→ Work required: A single number is the answer: how many lines of the data hold "begin"?

Data excerpts
────────────────────
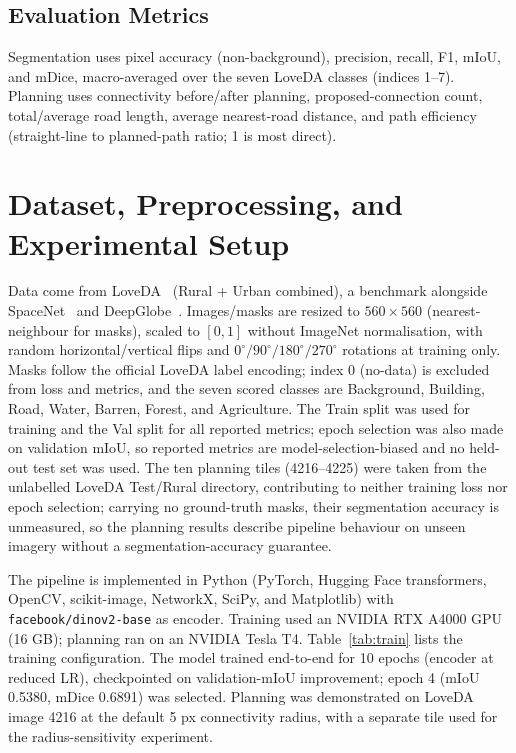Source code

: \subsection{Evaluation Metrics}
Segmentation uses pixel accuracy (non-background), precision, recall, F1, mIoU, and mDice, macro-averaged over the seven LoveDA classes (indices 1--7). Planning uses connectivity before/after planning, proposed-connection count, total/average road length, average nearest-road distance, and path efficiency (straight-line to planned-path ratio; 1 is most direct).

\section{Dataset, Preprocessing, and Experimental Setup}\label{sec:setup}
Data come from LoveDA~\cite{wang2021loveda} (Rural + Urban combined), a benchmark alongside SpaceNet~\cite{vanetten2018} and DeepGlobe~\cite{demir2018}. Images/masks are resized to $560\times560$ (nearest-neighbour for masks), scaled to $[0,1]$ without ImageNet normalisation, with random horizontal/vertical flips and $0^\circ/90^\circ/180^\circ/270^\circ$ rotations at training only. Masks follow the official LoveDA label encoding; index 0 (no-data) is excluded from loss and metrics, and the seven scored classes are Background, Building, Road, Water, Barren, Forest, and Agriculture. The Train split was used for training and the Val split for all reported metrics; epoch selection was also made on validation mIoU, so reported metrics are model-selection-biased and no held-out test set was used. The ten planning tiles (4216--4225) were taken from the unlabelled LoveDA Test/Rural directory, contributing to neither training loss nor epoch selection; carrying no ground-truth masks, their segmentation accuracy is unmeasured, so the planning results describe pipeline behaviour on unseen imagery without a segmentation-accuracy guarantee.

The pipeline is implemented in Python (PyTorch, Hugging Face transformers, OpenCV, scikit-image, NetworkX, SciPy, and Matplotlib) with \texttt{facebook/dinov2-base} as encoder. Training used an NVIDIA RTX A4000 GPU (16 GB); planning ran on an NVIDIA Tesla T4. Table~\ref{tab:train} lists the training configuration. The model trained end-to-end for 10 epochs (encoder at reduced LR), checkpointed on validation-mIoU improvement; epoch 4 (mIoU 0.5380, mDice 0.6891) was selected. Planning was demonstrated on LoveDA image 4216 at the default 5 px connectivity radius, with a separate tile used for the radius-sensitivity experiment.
────────────────────
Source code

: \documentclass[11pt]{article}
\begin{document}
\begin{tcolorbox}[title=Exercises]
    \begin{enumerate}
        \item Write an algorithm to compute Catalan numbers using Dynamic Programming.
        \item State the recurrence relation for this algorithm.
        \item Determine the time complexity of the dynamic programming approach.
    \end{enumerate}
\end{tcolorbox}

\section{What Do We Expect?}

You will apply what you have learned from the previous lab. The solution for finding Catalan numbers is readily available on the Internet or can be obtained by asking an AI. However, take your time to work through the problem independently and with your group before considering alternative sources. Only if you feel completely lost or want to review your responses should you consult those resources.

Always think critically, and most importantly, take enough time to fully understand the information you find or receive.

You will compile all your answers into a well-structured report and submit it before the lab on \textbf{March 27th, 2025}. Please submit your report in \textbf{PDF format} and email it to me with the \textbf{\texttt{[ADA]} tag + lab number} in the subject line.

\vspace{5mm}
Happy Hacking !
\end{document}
────────────────────
→ Completed task: 3